::: SOURCE RECORDS

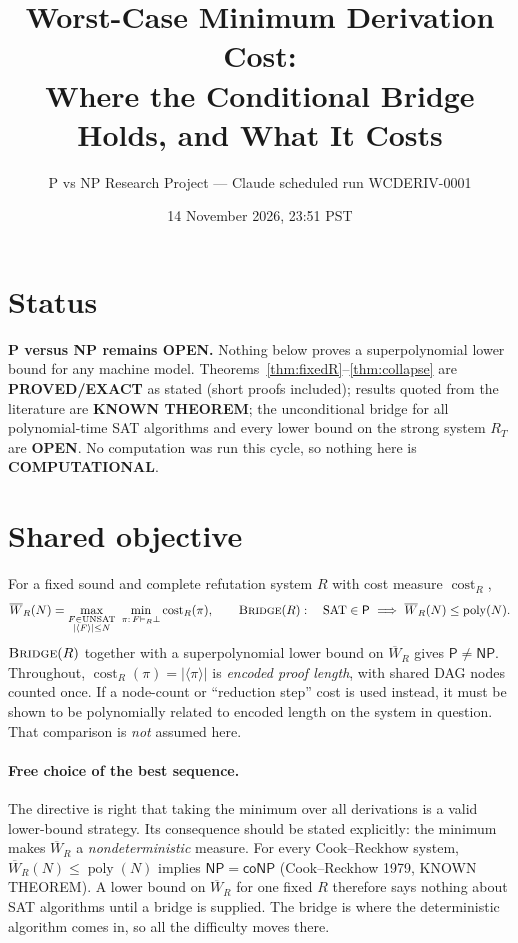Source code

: \documentclass[11pt]{article}
\title{Worst-Case Minimum Derivation Cost:\\
Where the Conditional Bridge Holds, and What It Costs}
\author{P vs NP Research Project --- Claude scheduled run WCDERIV-0001}
\date{14 November 2026, 23:51 PST}
\newcommand{\Pclass}{\mathsf P}
\newcommand{\NP}{\mathsf{NP}}
\newcommand{\coNP}{\mathsf{coNP}}
\newcommand{\SAT}{\mathrm{SAT}}
\newcommand{\UNSAT}{\mathrm{UNSAT}}
\newcommand{\poly}{\operatorname{poly}}
\newcommand{\cost}{\operatorname{cost}}
\newcommand{\Wbar}{\overline W}
\begin{document}
\maketitle

\section*{Status}
\textbf{P versus NP remains OPEN.} Nothing below proves a superpolynomial
lower bound for any machine model. Theorems~\ref{thm:fixedR}--\ref{thm:collapse}
are \textbf{PROVED/EXACT} as stated (short proofs included); results quoted from
the literature are \textbf{KNOWN THEOREM}; the unconditional bridge for all
polynomial-time SAT algorithms and every lower bound on the strong system
$R_T$ are \textbf{OPEN}. No computation was run this cycle, so nothing here is
\textbf{COMPUTATIONAL}.

\section*{Shared objective}
For a fixed sound and complete refutation system $R$ with cost measure $\cost_R$,
\[
\Wbar_R(N)=\max_{\substack{F\in\UNSAT\\ |\langle F\rangle|\le N}}
\ \min_{\pi:\,F\vdash_R\bot}\cost_R(\pi),
\qquad
\textsc{Bridge}(R):\quad \SAT\in\Pclass\ \Longrightarrow\ \Wbar_R(N)\le\poly(N).
\]
$\textsc{Bridge}(R)$ together with a superpolynomial lower bound on $\Wbar_R$
gives $\Pclass\ne\NP$. Throughout, $\cost_R(\pi)=|\langle\pi\rangle|$ is
\emph{encoded proof length}, with shared DAG nodes counted once. If a node-count
or ``reduction step'' cost is used instead, it must be shown to be polynomially
related to encoded length on the system in question. That comparison is
\emph{not} assumed here.

\paragraph{Free choice of the best sequence.}
The directive is right that taking the minimum over all derivations is a valid
lower-bound strategy. Its consequence should be stated explicitly: the minimum
makes $\Wbar_R$ a \emph{nondeterministic} measure. For every Cook--Reckhow
system, $\Wbar_R(N)\le\poly(N)$ implies $\NP=\coNP$
(Cook--Reckhow 1979, KNOWN THEOREM). A lower bound on $\Wbar_R$ for one fixed $R$
therefore says nothing about SAT algorithms until a bridge is supplied. The
bridge is where the deterministic algorithm comes in, so all the difficulty
moves there.
\end{document}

::::::

= EXERCISE =
Above are records to transcribe exactly; leave their pictures out.

= SOLVED EXERCISE =
Source code

: \documentclass[11pt]{article}
\title{Worst-Case Minimum Derivation Cost:\\
Where the Conditional Bridge Holds, and What It Costs}
\author{P vs NP Research Project --- Claude scheduled run WCDERIV-0001}
\date{14 November 2026, 23:51 PST}
\newcommand{\Pclass}{\mathsf P}
\newcommand{\NP}{\mathsf{NP}}
\newcommand{\coNP}{\mathsf{coNP}}
\newcommand{\SAT}{\mathrm{SAT}}
\newcommand{\UNSAT}{\mathrm{UNSAT}}
\newcommand{\poly}{\operatorname{poly}}
\newcommand{\cost}{\operatorname{cost}}
\newcommand{\Wbar}{\overline W}
\begin{document}
\maketitle

\section*{Status}
\textbf{P versus NP remains OPEN.} Nothing below proves a superpolynomial
lower bound for any machine model. Theorems~\ref{thm:fixedR}--\ref{thm:collapse}
are \textbf{PROVED/EXACT} as stated (short proofs included); results quoted from
the literature are \textbf{KNOWN THEOREM}; the unconditional bridge for all
polynomial-time SAT algorithms and every lower bound on the strong system
$R_T$ are \textbf{OPEN}. No computation was run this cycle, so nothing here is
\textbf{COMPUTATIONAL}.

\section*{Shared objective}
For a fixed sound and complete refutation system $R$ with cost measure $\cost_R$,
\[
\Wbar_R(N)=\max_{\substack{F\in\UNSAT\\ |\langle F\rangle|\le N}}
\ \min_{\pi:\,F\vdash_R\bot}\cost_R(\pi),
\qquad
\textsc{Bridge}(R):\quad \SAT\in\Pclass\ \Longrightarrow\ \Wbar_R(N)\le\poly(N).
\]
$\textsc{Bridge}(R)$ together with a superpolynomial lower bound on $\Wbar_R$
gives $\Pclass\ne\NP$. Throughout, $\cost_R(\pi)=|\langle\pi\rangle|$ is
\emph{encoded proof length}, with shared DAG nodes counted once. If a node-count
or ``reduction step'' cost is used instead, it must be shown to be polynomially
related to encoded length on the system in question. That comparison is
\emph{not} assumed here.

\paragraph{Free choice of the best sequence.}
The directive is right that taking the minimum over all derivations is a valid
lower-bound strategy. Its consequence should be stated explicitly: the minimum
makes $\Wbar_R$ a \emph{nondeterministic} measure. For every Cook--Reckhow
system, $\Wbar_R(N)\le\poly(N)$ implies $\NP=\coNP$
(Cook--Reckhow 1979, KNOWN THEOREM). A lower bound on $\Wbar_R$ for one fixed $R$
therefore says nothing about SAT algorithms until a bridge is supplied. The
bridge is where the deterministic algorithm comes in, so all the difficulty
moves there.
\end{document}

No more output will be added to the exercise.